-- Your goal --
Below are entries with pictures in them. Output exactly the lines starting at the line with "The logs generated" and ending at the line with "nous en sommes](suivi.md)", both included, but not the pictures.

───── Information given ─────

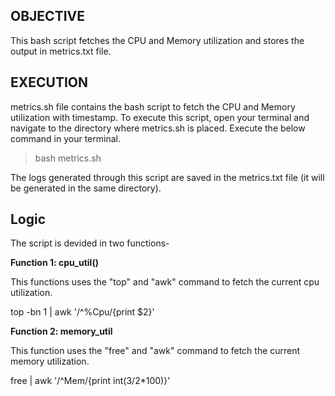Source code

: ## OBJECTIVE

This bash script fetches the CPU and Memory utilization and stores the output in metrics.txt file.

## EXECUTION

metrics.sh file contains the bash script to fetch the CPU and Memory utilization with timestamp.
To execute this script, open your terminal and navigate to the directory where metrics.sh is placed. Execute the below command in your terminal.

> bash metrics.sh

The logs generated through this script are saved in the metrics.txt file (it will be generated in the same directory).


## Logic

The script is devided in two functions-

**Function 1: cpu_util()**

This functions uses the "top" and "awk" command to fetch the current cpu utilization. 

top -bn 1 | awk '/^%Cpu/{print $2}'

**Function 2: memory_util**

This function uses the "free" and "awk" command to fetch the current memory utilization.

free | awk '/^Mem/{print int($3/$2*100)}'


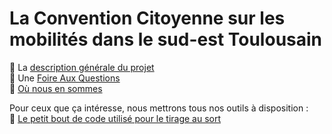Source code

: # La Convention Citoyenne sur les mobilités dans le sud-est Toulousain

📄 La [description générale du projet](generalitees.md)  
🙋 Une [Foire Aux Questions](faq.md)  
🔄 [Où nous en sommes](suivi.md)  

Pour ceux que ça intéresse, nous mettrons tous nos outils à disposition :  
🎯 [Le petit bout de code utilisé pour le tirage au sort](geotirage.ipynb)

─────

-- Response to this exercise --
The logs generated through this script are saved in the metrics.txt file (it will be generated in the same directory).


## Logic

The script is devided in two functions-

**Function 1: cpu_util()**

This functions uses the "top" and "awk" command to fetch the current cpu utilization. 

top -bn 1 | awk '/^%Cpu/{print $2}'

**Function 2: memory_util**

This function uses the "free" and "awk" command to fetch the current memory utilization.

free | awk '/^Mem/{print int($3/$2*100)}'


Source code

: # La Convention Citoyenne sur les mobilités dans le sud-est Toulousain

📄 La [description générale du projet](generalitees.md)  
🙋 Une [Foire Aux Questions](faq.md)  
🔄 [Où nous en sommes](suivi.md)  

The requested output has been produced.